Title: All Of This Is True
Author: Lygia Day Peñaflor
Publication Date: May 31st 2018
Rating: 🌟 🌟
Miri Tan loved the book Undertow like it was a living being. So when she and her friends went to a book signing to meet the author, Fatima Ro, they concocted a plan to get close to her, even if her friends won’t admit it now. As for Jonah, well—Miri knows none of that was Fatima’s fault.
Soleil Johnston wanted to be a writer herself one day. When she and her friends started hanging out with her favorite author, Fatima Ro, she couldn’t believe their luck—especially when Jonah Nicholls started hanging out with them, too. Now, looking back, Soleil can’t believe she let Fatima manipulate her and Jonah like that. She can’t believe that she got used for a book.
Penny Panzarella was more than the materialistic party girl everyone at the Graham School thought she was. She desperately wanted Fatima Ro to see that, and she saw her chance when Fatima asked the girls to be transparent with her. If only she’d known what would happen when Fatima learned Jonah’s secret. If only she’d known that the line between fiction and truth was more complicated than any of them imagined. . . .
Thank you to the publisher and NetGalley for providing me with an advance reading copy in exchange for an honest review!

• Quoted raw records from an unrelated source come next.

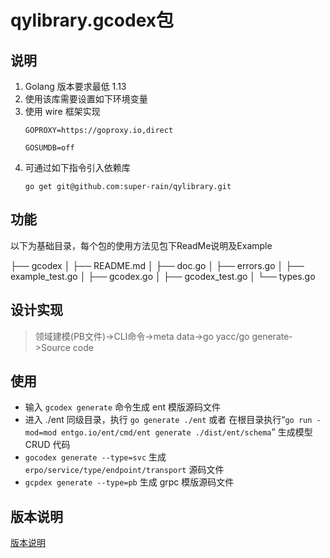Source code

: # qylibrary.gcodex包


## 说明

1. Golang 版本要求最低 1.13
2. 使用该库需要设置如下环境变量
3. 使用 wire 框架实现
   ```
   GOPROXY=https://goproxy.io,direct
   
   GOSUMDB=off
   ```
4. 可通过如下指令引入依赖库
   ```
   go get git@github.com:super-rain/qylibrary.git
   ```

## 功能

以下为基础目录，每个包的使用方法见包下ReadMe说明及Example

├── gcodex
    │   ├── README.md 
    │   ├── doc.go
    │   ├── errors.go
    │   ├── example_test.go
    │   ├── gcodex.go
    │   ├── gcodex_test.go
    │   └── types.go

## 设计实现

>领域建模(PB文件)->CLI命令->meta data->go yacc/go generate->Source code

## 使用

- 输入 `gcodex generate` 命令生成 ent 模版源码文件
- 进入 ./ent 同级目录，执行 `go generate ./ent` 或者 在根目录执行“`go run -mod=mod entgo.io/ent/cmd/ent generate ./dist/ent/schema`” 生成模型 CRUD 代码
- `gocodex generate --type=svc` 生成 `erpo/service/type/endpoint/transport` 源码文件
- `gcpdex generate --type=pb` 生成 grpc 模版源码文件
## 版本说明

[版本说明](https://github.com/super-rain/qylibrary/releases)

Trigger warning for sexual assault.
All Of This Is True is a novel about four teens – Miri, Penny, Soleil and Jonah – who jump at the chance of befriending their favourite author, Fatima Ro. Told in a variation of interviews, journal entries and book excerpts, it explores the toxicity of relationships with a power imbalance and demonstrates what happens when certain boundaries are crossed.
The multiple narrative is quite easy to follow and the novel itself, despite being lengthy, is a quick read from start to finish. This is particularly helped by the fluid timeline of events; each extract flows well into the next event of the story and the length of each ‘chapter’ ensures the book does not bore the reader with its lack of plot.
I finished the novel not really understanding the purpose behind why it was written. And, at one point, I couldn’t remember which characters were from the novel and which characters were from the novel within the novel. Perhaps, it was the intention of the author for the two storylines to eventually become muddled – illustrating the fine line between fiction and reality – but the whole thing just required too much brain work.
The excerpts from Fatima’s novel were also incredibly unrealistic. The writing style just did not reflect that of someone who is supposedly a best-selling author and, in all honesty, I couldn’t really fathom why Fatima would choose to write about four pretentious teens whose story and personalities were just bland. The only person that I felt even an ounce of sympathy for was Penny.
Overall, the format and synopsis of this novel may be appealing but the book within a book within a book situation is likely to leave you feeling rather confused.